▶ **Information provided**

══════════════════════════════

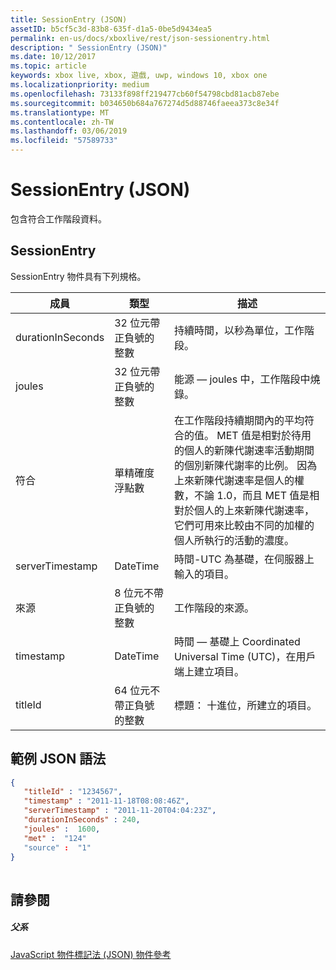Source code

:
```yaml
---
title: SessionEntry (JSON)
assetID: b5cf5c3d-83b8-635f-d1a5-0be5d9434ea5
permalink: en-us/docs/xboxlive/rest/json-sessionentry.html
description: " SessionEntry (JSON)"
ms.date: 10/12/2017
ms.topic: article
keywords: xbox live, xbox, 遊戲, uwp, windows 10, xbox one
ms.localizationpriority: medium
ms.openlocfilehash: 73133f898ff219477cb60f54798cbd81acb87ebe
ms.sourcegitcommit: b034650b684a767274d5d88746faeea373c8e34f
ms.translationtype: MT
ms.contentlocale: zh-TW
ms.lasthandoff: 03/06/2019
ms.locfileid: "57589733"
---
```

# <a name="sessionentry-json"></a>SessionEntry (JSON)
包含符合工作階段資料。 
<a id="ID4EN"></a>

 
## <a name="sessionentry"></a>SessionEntry
 
SessionEntry 物件具有下列規格。
 
| 成員| 類型| 描述| 
| --- | --- | --- | 
| durationInSeconds| 32 位元帶正負號的整數 | 持續時間，以秒為單位，工作階段。 | 
| joules| 32 位元帶正負號的整數 | 能源 — joules 中，工作階段中燒錄。 | 
| 符合| 單精確度浮點數| 在工作階段持續期間內的平均符合的值。 MET 值是相對於待用的個人的新陳代謝速率活動期間的個別新陳代謝率的比例。 因為上來新陳代謝速率是個人的權數，不論 1.0，而且 MET 值是相對於個人的上來新陳代謝速率，它們可用來比較由不同的加權的個人所執行的活動的濃度。| 
| serverTimestamp| DateTime| 時間-UTC 為基礎，在伺服器上輸入的項目。 | 
| 來源| 8 位元不帶正負號的整數| 工作階段的來源。| 
| timestamp| DateTime| 時間 — 基礎上 Coordinated Universal Time (UTC)，在用戶端上建立項目。 | 
| titleId| 64 位元不帶正負號的整數| 標題： 十進位，所建立的項目。| 
  
<a id="ID4EFE"></a>

 
## <a name="sample-json-syntax"></a>範例 JSON 語法
 

```json
{
   "titleId" : "1234567",
   "timestamp" : "2011-11-18T08:08:46Z",
   "serverTimestamp" : "2011-11-20T04:04:23Z",
   "durationInSeconds" : 240,
   "joules" :  1600,
   "met" :  "124"
   "source" :  "1"
}
    
```

  
<a id="ID4EOE"></a>

 
## <a name="see-also"></a>請參閱
 
<a id="ID4EQE"></a>

 
##### <a name="parent"></a>父系 

[JavaScript 物件標記法 (JSON) 物件參考](atoc-xboxlivews-reference-json.md)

══════════════════════════════

▶ **Directions**
What is needed is a word-for-word copy of the data above, free of any images.

▶ **Reply to the task**
Source code

:
```yaml
---
title: SessionEntry (JSON)
assetID: b5cf5c3d-83b8-635f-d1a5-0be5d9434ea5
permalink: en-us/docs/xboxlive/rest/json-sessionentry.html
description: " SessionEntry (JSON)"
ms.date: 10/12/2017
ms.topic: article
keywords: xbox live, xbox, 遊戲, uwp, windows 10, xbox one
ms.localizationpriority: medium
ms.openlocfilehash: 73133f898ff219477cb60f54798cbd81acb87ebe
ms.sourcegitcommit: b034650b684a767274d5d88746faeea373c8e34f
ms.translationtype: MT
ms.contentlocale: zh-TW
ms.lasthandoff: 03/06/2019
ms.locfileid: "57589733"
---
```

# <a name="sessionentry-json"></a>SessionEntry (JSON)
包含符合工作階段資料。 
<a id="ID4EN"></a>

 
## <a name="sessionentry"></a>SessionEntry
 
SessionEntry 物件具有下列規格。
 
| 成員| 類型| 描述| 
| --- | --- | --- | 
| durationInSeconds| 32 位元帶正負號的整數 | 持續時間，以秒為單位，工作階段。 | 
| joules| 32 位元帶正負號的整數 | 能源 — joules 中，工作階段中燒錄。 | 
| 符合| 單精確度浮點數| 在工作階段持續期間內的平均符合的值。 MET 值是相對於待用的個人的新陳代謝速率活動期間的個別新陳代謝率的比例。 因為上來新陳代謝速率是個人的權數，不論 1.0，而且 MET 值是相對於個人的上來新陳代謝速率，它們可用來比較由不同的加權的個人所執行的活動的濃度。| 
| serverTimestamp| DateTime| 時間-UTC 為基礎，在伺服器上輸入的項目。 | 
| 來源| 8 位元不帶正負號的整數| 工作階段的來源。| 
| timestamp| DateTime| 時間 — 基礎上 Coordinated Universal Time (UTC)，在用戶端上建立項目。 | 
| titleId| 64 位元不帶正負號的整數| 標題： 十進位，所建立的項目。| 
  
<a id="ID4EFE"></a>

 
## <a name="sample-json-syntax"></a>範例 JSON 語法
 

```json
{
   "titleId" : "1234567",
   "timestamp" : "2011-11-18T08:08:46Z",
   "serverTimestamp" : "2011-11-20T04:04:23Z",
   "durationInSeconds" : 240,
   "joules" :  1600,
   "met" :  "124"
   "source" :  "1"
}
    
```

  
<a id="ID4EOE"></a>

 
## <a name="see-also"></a>請參閱
 
<a id="ID4EQE"></a>

 
##### <a name="parent"></a>父系 

[JavaScript 物件標記法 (JSON) 物件參考](atoc-xboxlivews-reference-json.md)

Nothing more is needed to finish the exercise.